Cahill’s work is divided into seven chapters. Each chapter revolves around a certain humanistic theme, and is prefaced by a choice passage from Hellenic literature. Chapter one and two concentrate on the martial valor of the warrior and the sentimental musings of a wanderer, respectively. As you might imagine, Homer and his two great works form the basis of the discussion. The next four chapter discuss in turn contributions from poets and playwrights, politicians, philosophers and artists. Finally, the last chapter concludes with the synthesis of Hebraic and Hellenic thought that transpired under Roman dominion, and led to what would later be termed Christianity.
Each chapter offers a sketch of the subject under study. There is nothing especially insightful in these studies, though the author never claims otherwise. The author’s stated purpose is to make us taste and feel as the Greeks themselves tasted and felt. True enough, the author’s prose and colorful sense of humor are charmingly disarming. He does manage to convey a sense of warmth to an academic discipline that is all too often presented as dry and sterile. But in tasting each subject offered by Cahill, I felt as though I nibbled a meager portion from what could have been a veritable feast and buffet. Depth has been traded for breadth, substance for familiarity. The result is that I am not convinced, despite the subtitle, that the Greeks really mattered. They should matter – it seems a truism they should matter. But this book, despite its title, seems to take the assumption for granted and never quite gives us a penetrating disclosure on why they do matter.

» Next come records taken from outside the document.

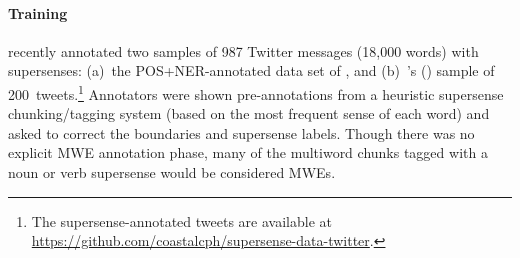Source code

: \documentclass[11pt,letterpaper]{article}
\newcommand{\citeposs}[1]{\citeauthor{#1}'s (\citeyear{#1})}
\newcommand{\ensuretext}[1]{#1}
\newcommand{\nssmarker}{\ensuretext{\textcolor{magenta}{\ensuremath{^{\textsc{NS}}_{\textsc{S}}}}}}
\newcommand{\arkcomment}[3]{\ensuretext{\textcolor{#3}{[#1 #2]}}}
\newcommand{\nss}[1]{\arkcomment{\nssmarker}{#1}{magenta}}
\newcommand{\longversion}[1]{#1} %
\begin{document}
\paragraph{Training}
\citep{johannsen-14} recently annotated two samples of 987 Twitter messages (18,000 words) 
with supersenses\longversion{: 
(a)~the POS+NER-annotated data set of \citet{ritter-11}, 
and 
(b)~\citeposs{plank-14} sample of 200~tweets}.\footnote{The supersense-annotated tweets 
are available at \url{https://github.com/coastalcph/supersense-data-twitter}.}
Annotators were shown pre-annotations from a heuristic supersense chunking\slash tagging system%
\longversion{ (based on the most frequent sense of each word)}
and asked to correct the boundaries and supersense labels. 
Though there was no explicit MWE annotation phase, 
many of the multiword chunks tagged with a \longversion{noun or verb }supersense would be considered MWEs. 
\end{document}
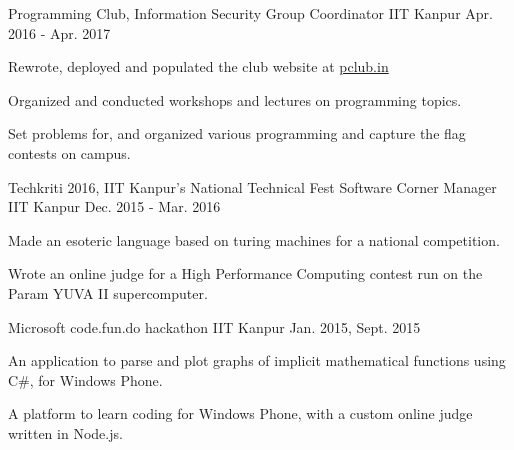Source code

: \vspace{-0.3cm}


\begin{cventries}

  \extraentry
  {Programming Club, Information Security Group}
  {Coordinator}
  {IIT Kanpur}
  {Apr. 2016 - Apr. 2017}
  {
    \begin{cvitems}
    \item Rewrote, deployed and populated the club website at \href{http://pclub.in}{pclub.in}
    \item Organized and conducted workshops and lectures on programming topics.
    \item Set problems for, and organized various programming and capture the flag
      contests on campus.
    \end{cvitems}
  }

  \extraentry
  {Techkriti 2016, IIT Kanpur's National Technical Fest}
  {Software Corner Manager}
  {IIT Kanpur}
  {Dec. 2015 - Mar. 2016}
  {
    \begin{cvitems}
    \item Made an esoteric language based on turing machines for a
      national competition.
    \item Wrote an online judge for a High Performance Computing
      contest run on the Param YUVA II supercomputer.
    \end{cvitems}
  }

  {Microsoft code.fun.do hackathon}
  {IIT Kanpur}
  {Jan. 2015, Sept. 2015}
  {
    \begin{cvitems}
    \item An application to parse and plot graphs of implicit
      mathematical functions using C\#, for Windows Phone.
    \item A platform to learn coding for Windows Phone, with a
      custom online judge written in Node.js.
    \end{cvitems}
  }

\end{cventries}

To the extent they matter, it seems to come to the fore in the last chapter. Cahill offers a brief if compelling account on how Christianity extricated itself from its purely Hebraic roots and became immersed in the language of Hellenic philosophy and mystery religions. But the Greeks matter thus only insofar as they gave a more marketable gloss to a Jewish product that would otherwise not sell in the glutted religious market of the Roman Empire. This is somewhat disappointing.
As an aside, the author likens Romans to plodding apes of Greek culture, something that many Romanophiles might contest.
Nonetheless, the author’s warmth and the work’s brevity make it a quick read. It also is rather affordable, selling on Amazon for under 10 dollars. I, however, would rather suggest the book to budding high school students than to adults wanting a serious examination on the miracle of ancient Hellas.